In the above example, lines 2-13 provide general information about the program and compute environment. If MAXTHREADS were set to a value less than 4, number of total threads (line 11) would reflect this number. Line 15 specifies the precise time the matcher algorithm was invoked. Line 18-25 shows the algorithm string specification, names of query (MATCH) and train (FROM) images and the full and rendered sizes of images. Lines 27 and 28 show the total number of keypoints or features that were detected by the SURF detector for both the query (11823) and train (11989) images. Lines 31-33 indicate the descriptors of all the feature keypoints are being extracted. Extraction of keypoint descriptors can be costly under some conditions. Users can restrict the number of features detected by using the MAXPOINTS parameter specify the maximum numnber of points to save. The values in brackets in lines 27 and 28 will show the total amount of features detected if MAXPOINTS are used.
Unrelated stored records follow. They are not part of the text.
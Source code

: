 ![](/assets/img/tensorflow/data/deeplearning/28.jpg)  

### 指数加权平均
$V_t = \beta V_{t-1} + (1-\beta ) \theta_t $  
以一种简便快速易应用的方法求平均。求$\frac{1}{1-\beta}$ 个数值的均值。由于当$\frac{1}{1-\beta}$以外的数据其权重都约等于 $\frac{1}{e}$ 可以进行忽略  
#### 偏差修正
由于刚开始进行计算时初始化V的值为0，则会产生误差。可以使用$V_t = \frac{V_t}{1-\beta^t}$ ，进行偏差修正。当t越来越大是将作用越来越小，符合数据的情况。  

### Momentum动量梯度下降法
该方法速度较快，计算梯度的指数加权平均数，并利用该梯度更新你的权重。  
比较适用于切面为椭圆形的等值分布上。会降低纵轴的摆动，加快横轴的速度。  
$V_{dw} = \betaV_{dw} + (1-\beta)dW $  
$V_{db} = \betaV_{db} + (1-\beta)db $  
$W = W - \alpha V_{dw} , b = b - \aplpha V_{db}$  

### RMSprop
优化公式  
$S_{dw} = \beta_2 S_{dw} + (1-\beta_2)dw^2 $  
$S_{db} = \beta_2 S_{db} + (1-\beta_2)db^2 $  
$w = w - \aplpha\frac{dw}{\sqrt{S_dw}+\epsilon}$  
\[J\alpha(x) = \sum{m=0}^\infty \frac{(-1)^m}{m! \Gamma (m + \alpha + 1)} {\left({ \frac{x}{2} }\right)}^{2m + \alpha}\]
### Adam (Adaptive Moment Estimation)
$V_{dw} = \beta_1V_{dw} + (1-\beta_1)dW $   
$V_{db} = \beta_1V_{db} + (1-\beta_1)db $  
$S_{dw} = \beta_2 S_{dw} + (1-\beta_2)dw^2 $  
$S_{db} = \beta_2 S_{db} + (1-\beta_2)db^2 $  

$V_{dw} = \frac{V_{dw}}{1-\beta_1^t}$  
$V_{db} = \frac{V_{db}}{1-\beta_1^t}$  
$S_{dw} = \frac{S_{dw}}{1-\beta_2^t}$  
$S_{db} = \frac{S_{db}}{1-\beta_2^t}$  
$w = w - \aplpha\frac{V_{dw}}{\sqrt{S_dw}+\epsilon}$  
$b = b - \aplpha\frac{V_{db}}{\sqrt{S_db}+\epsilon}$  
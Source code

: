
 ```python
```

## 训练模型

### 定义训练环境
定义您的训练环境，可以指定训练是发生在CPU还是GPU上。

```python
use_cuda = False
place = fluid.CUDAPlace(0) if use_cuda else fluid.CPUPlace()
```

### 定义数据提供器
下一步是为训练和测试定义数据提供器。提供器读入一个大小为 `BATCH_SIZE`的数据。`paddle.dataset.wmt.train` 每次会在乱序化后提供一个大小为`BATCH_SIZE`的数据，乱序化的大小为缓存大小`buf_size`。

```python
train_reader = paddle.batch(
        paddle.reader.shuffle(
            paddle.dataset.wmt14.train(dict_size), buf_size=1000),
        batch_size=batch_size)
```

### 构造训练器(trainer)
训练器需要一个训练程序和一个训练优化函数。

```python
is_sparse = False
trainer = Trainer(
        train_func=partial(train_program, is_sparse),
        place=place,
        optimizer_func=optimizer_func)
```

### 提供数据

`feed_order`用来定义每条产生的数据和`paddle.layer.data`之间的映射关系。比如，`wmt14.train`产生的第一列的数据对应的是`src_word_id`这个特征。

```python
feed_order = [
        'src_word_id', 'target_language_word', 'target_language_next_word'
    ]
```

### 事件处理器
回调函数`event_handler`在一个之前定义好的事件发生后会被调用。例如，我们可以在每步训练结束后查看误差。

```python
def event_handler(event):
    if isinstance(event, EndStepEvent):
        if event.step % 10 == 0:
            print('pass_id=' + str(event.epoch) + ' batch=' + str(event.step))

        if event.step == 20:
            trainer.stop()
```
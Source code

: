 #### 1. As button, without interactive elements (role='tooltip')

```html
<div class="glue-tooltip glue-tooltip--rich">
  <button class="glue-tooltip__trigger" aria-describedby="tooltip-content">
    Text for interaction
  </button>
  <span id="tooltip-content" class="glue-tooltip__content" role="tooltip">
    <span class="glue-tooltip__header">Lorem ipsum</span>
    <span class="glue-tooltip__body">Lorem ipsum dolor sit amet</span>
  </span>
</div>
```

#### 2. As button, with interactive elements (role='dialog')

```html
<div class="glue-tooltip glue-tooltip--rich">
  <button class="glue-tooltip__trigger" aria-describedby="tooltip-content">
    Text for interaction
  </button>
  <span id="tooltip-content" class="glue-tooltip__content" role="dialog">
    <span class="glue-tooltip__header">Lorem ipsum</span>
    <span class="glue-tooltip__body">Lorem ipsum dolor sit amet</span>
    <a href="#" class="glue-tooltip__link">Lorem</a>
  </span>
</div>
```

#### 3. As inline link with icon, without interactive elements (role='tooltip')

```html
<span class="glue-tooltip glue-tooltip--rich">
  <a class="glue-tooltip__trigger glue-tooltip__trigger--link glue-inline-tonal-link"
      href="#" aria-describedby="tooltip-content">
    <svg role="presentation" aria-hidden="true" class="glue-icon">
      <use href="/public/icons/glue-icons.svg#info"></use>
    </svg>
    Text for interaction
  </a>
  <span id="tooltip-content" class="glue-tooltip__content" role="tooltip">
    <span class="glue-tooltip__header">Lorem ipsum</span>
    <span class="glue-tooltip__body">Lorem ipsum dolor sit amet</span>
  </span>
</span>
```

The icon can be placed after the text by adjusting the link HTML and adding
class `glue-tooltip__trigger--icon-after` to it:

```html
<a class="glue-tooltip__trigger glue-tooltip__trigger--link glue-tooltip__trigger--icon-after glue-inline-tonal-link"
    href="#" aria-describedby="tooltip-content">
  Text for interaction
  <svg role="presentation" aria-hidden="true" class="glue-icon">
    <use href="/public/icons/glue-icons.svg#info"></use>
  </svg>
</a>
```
Outlier detection begins at line 35. The Ratio test is performed first. Here the matcher algorithm is invoked for each match pair, regardless of the number of train (FROMLIST) images provided. For each keypoint in the query image, the two nearest matches in the train image are computed and the results are reported in lines 39-42. Then the bi-directional matches are computed in lines 43-46. A bi-directional ratio test is computed for the query->train matches in lines 47-54 and then train->query in lines 55-62. You can see here that a significant number of matches are removed in this step. Users can adjust this behavior, retaining more points by setting the RATIO parameter closer to 1.0. The symmetry test, ensuring matches from query->train have the same match as train->query, is reported in lines 63-67. In lines 68-74, the homography matrix is computed and outliers are removed where the tolerance exceeds HMGTOLERANCE. Lines 75-83 shows the results of the epipolar fundamental matrix computation and outlier detection. Matching is completed in lines 84-90 which report the final spatial homography computations to produce the final transformation matrix between the query and train images. Line 89 shows the final number of control measures computed between the image pairs. Lines 35-90 are repeated for each query/train image pair (with perhaps slight formatting differences). Line 91 shows the total processing time for the matching process.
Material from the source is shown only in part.